During the early hours of Tuesday, the ZEW Indicator for the EU and German Economic Sentiment figures were reported. This is a “soft data” series of questionnaires sent out to business leaders around the European Union and Germany, showing signs of potential economic conditions going forward.

The German Economic Sentiment figures

The Germans released a ZEW Economic Sentiment figure of 10.7, which is much better than the anticipated 1.1 for the month. As this is almost nearly tenfold what was expected, the market will certainly be caught by surprise. Market participants will look at this as a good sign going forward as a potential beginning of a turnaround when it comes to economic conditions in Germany. Furthermore, the European Union released its ZEW Economic Sentiment figure as well, coming in at 11.2 for the month as opposed to the 2.2 figure anticipated.

 Both of these show confidence in the economy going forward and it could lead to something a little bit more sustainable as the sentiment of major business leaders in the core of Europe seems to be picking up.

The question now is why the figures were so much better than anticipated? A lot of what has been seen may be in reaction to the ECB being very likely to loosen monetary policy. They have already started in fact, and perhaps more of the “cheap money” out there will attract business investment. In that scenario, we could start to see a major turnaround in the European Union. It’s still early days, but this indicator is certainly pointing towards a better direction.

Going forward

Going forward, the Euro will likely slip a bit over the longer-term as the ECB is likely to continue to loosen monetary policy. Simultaneously, the European stock markets will likely strengthen as exports become cheaper. This may be exactly what business leaders were thinking when they gave such a high rating to the future economy, as export markets have been decimated in places like Germany. That is due mainly to global slowdown concerns and of course the US/China trade war which is only exacerbating that problem.

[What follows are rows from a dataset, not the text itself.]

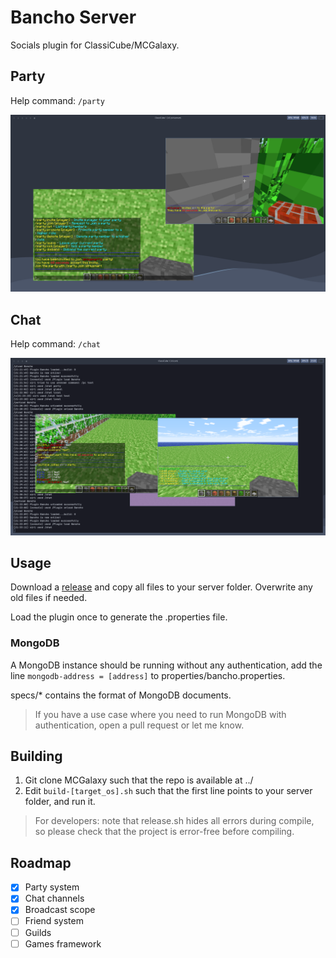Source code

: # Bancho Server

Socials plugin for ClassiCube/MCGalaxy.

## Party

Help command: `/party`

![](./img/party.png)

## Chat

Help command: `/chat`

![](./img/chat.png)

## Usage

Download a [release](https://github.com/Siriusmart/ccBancho/releases) and copy all files to your server folder. Overwrite any old files if needed.

Load the plugin once to generate the .properties file.

### MongoDB

A MongoDB instance should be running without any authentication, add the line `mongodb-address = [address]` to properties/bancho.properties.

specs/\* contains the format of MongoDB documents.

> If you have a use case where you need to run MongoDB with authentication, open a pull request or let me know.

## Building

1. Git clone MCGalaxy such that the repo is available at ../
2. Edit `build-[target_os].sh` such that the first line points to your server folder, and run it.

> For developers: note that release.sh hides all errors during compile, so please check that the project is error-free before compiling.

## Roadmap

- [x] Party system
- [x] Chat channels
- [x] Broadcast scope
- [ ] Friend system
- [ ] Guilds
- [ ] Games framework

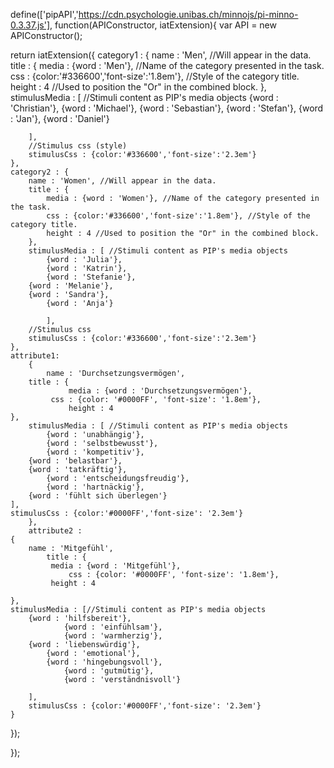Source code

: define(['pipAPI','https://cdn.psychologie.unibas.ch/minnojs/pi-minno-0.3.37.js'], function(APIConstructor, iatExtension){ 
var API = new APIConstructor();

return iatExtension({
	category1 : {
		name : 'Men', //Will appear in the data.
		title : {
			media : {word : 'Men'}, //Name of the category presented in the task.
			css : {color:'#336600','font-size':'1.8em'}, //Style of the category title.
			height : 4 //Used to position the "Or" in the combined block.
		}, 
		stimulusMedia : [ //Stimuli content as PIP's media objects
		    {word : 'Christian'},
            {word : 'Michael'},
            {word : 'Sebastian'},
            {word : 'Stefan'},
            {word : 'Jan'},
            {word : 'Daniel'}
			
		], 
		//Stimulus css (style)
		stimulusCss : {color:'#336600','font-size':'2.3em'}
	},	
	category2 :	{
		name : 'Women', //Will appear in the data.
		title : {
			media : {word : 'Women'}, //Name of the category presented in the task.
			css : {color:'#336600','font-size':'1.8em'}, //Style of the category title.
			height : 4 //Used to position the "Or" in the combined block.
		}, 
		stimulusMedia : [ //Stimuli content as PIP's media objects
		    {word : 'Julia'},
            {word : 'Katrin'},
     	    {word : 'Stefanie'},
   	    {word : 'Melanie'},
 	    {word : 'Sandra'},
    	    {word : 'Anja'}
     
			], 
		//Stimulus css
		stimulusCss : {color:'#336600','font-size':'2.3em'}
	},
	attribute1: 
		{
  			name : 'Durchsetzungsvermögen',
 		title : {
				 media : {word : 'Durchsetzungsvermögen'},
 			 css : {color: '#0000FF', 'font-size': '1.8em'}, 
  				 height : 4
   	},
 		stimulusMedia : [ //Stimuli content as PIP's media objects
   		    {word : 'unabhängig'},
            {word : 'selbstbewusst'},
     	    {word : 'kompetitiv'},
   	    {word : 'belastbar'},
 	    {word : 'tatkräftig'},
    	    {word : 'entscheidungsfreudig'},
     	    {word : 'hartnäckig'},
   	    {word : 'fühlt sich überlegen'}
 	],
	stimulusCss : {color:'#0000FF','font-size': '2.3em'}
 		},
   		attribute2 : 
 	{
		name : 'Mitgefühl',
  			title : {
 			 media : {word : 'Mitgefühl'},
  				 css : {color: '#0000FF', 'font-size': '1.8em'},
   			 height : 4
	
	},
	stimulusMedia : [//Stimuli content as PIP's media objects
		{word : 'hilfsbereit'},
                {word : 'einfühlsam'},
     	        {word : 'warmherzig'},
		{word : 'liebenswürdig'},
   	        {word : 'emotional'},
 	        {word : 'hingebungsvoll'},
    	        {word : 'gutmütig'},
     	        {word : 'verständnisvoll'}
   	        
		],
  		stimulusCss : {color:'#0000FF','font-size': '2.3em'}
	} 
});

});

the Euro will likely slip a bit over the longer-term as the ECB is likely to continue to loosen monetary policy

With this, there is value to be found in the European Union for longer-term investors, and it does look as if business planners intend on putting more money into their businesses for them to expand. This should lead economies in a stronger direction in the EU. Investors now may find the market is in a balancing act when it comes to a cheap Euro but at the same time an expanding European Union.

What is being seen in the European Union is probably short-term good for the currency but longer-term softness. This means that most of the appreciation will probably be with stock markets such as the DAX, CAC, MIB, and the like. With the Federal Reserve on the sidelines, it’s very unlikely that the US dollar will lose a lot of strength to the Euro, perpetuating this cycle.